HANNOVER, Germany—One of the truly charming features that many old European cities have is a central square, the place—usually near a basilica—where people congregate, socialize, read, get some sun or do business. Italy's piazzas are a perfect example ("piazza" means "broad street").
CeBIT, which stands for Center of Business Information Technology, is the largest IT conference/exposition in the world. The Station spent three days there last week—speaking at, as well as covering, the humongous event.
If you look at CeBIT objectively, it's really just an extension of those town squares: a 2 million-square-foot piazza, with people coming and going, having a beer or sausage, talking business and making deals.

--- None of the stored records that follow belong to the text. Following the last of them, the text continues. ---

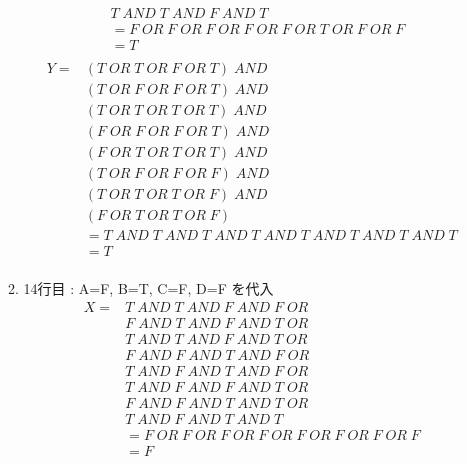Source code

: \documentclass[dvipdfmx,10pt, a4j]{jarticle}
\theoremstyle{definition}
\begin{document}
\begin{enumerate}[i)]
\begin{enumerate}[1)]
\begin{align*}
                &T\; AND\; T\; AND\; F\; AND\; T\\
                &= F\; OR\; F\; OR\; F\; OR\; F\; OR\; F\; OR\; T\; OR\; F\; OR\; F\\
                &= T\\
            \end{align*}
            \begin{align*}
                Y = & (T\; OR\; T\; OR\; F\; OR\; T) \; AND\\
                & (T\; OR\; F\; OR\; F\; OR\; T)\; AND\\
                & (T\; OR\; T\; OR\; T\; OR\; T)\; AND\\
                & (F\; OR\; F\; OR\; F\; OR\; T)\; AND\\
                & (F\; OR\; T\; OR\; T\; OR\; T)\; AND\\
                & (T\; OR\; F\; OR\; F\; OR\; F)\; AND\\
                & (T\; OR\; T\; OR\; T\; OR\; F)\; AND\\
                & (F\; OR\; T\; OR\; T\; OR\; F)\\
                &= T\; AND\; T\; AND\; T\; AND\; T\; AND\; T\; AND\; T\; AND\; T\; AND\; T\\
                &= T\\
            \end{align*}
            \item 14行目 : A=F, B=T, C=F, D=F を代入\\
            \begin{align*}
                X = &T\; AND\; T\; AND\; F\; AND\; F\; OR\\
                &F\; AND\; T\; AND\; F\; AND\; T\; OR\\
                &T\; AND\; T\; AND\; F\; AND\; T\; OR\\
                &F\; AND\; F\; AND\; T\; AND\; F\; OR\\
                &T\; AND\; F\; AND\; T\; AND\; F\; OR\\
                &T\; AND\; F\; AND\; F\; AND\; T\; OR\\
                &F\; AND\; F\; AND\; T\; AND\; T\; OR\\
                &T\; AND\; F\; AND\; T\; AND\; T\\
                &= F\; OR\; F\; OR\; F\; OR\; F\; OR\; F\; OR\; F\; OR\; F\; OR\; F\\
                &= F\\

\end{align*}
\end{enumerate}
\end{enumerate}
\end{document}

CeBIT ended March 8, and by any measure it had to be a success. Nearly a half-million people were in attendance for at least one day, and 4,300 companies staked out spots in the 27 pavilions on the state- and city-owned campus run by Deutsche Messe.
We examined the rosters and noted that about 95 percent of the companies on site were not American companies. Oh, the big brands—IBM, Oracle, APC, Emerson, Cisco, HP, Sun Microsystems—were there. But there were not a lot of midsize U.S. companies in evidence. There were a lot of mitigating circumstances this year.
The Far East was represented far more than any other geographical sector. Forget the recession; plenty of gadgets are being designed, made and sold from companies you've never heard of located in Taiwan, Japan, Malaysia, Vietnam, China and Indonesia.
The question that lingered: Will mega-events of this kind continue to be this successful, as the world economy ebbs and capital spending is limited? The answer: Of course they will.
There will always be a need for a large business party. If not here in green, green Hannover—where the beer and pretzels are plentiful and the skies are usually cloudy all day—then somewhere else.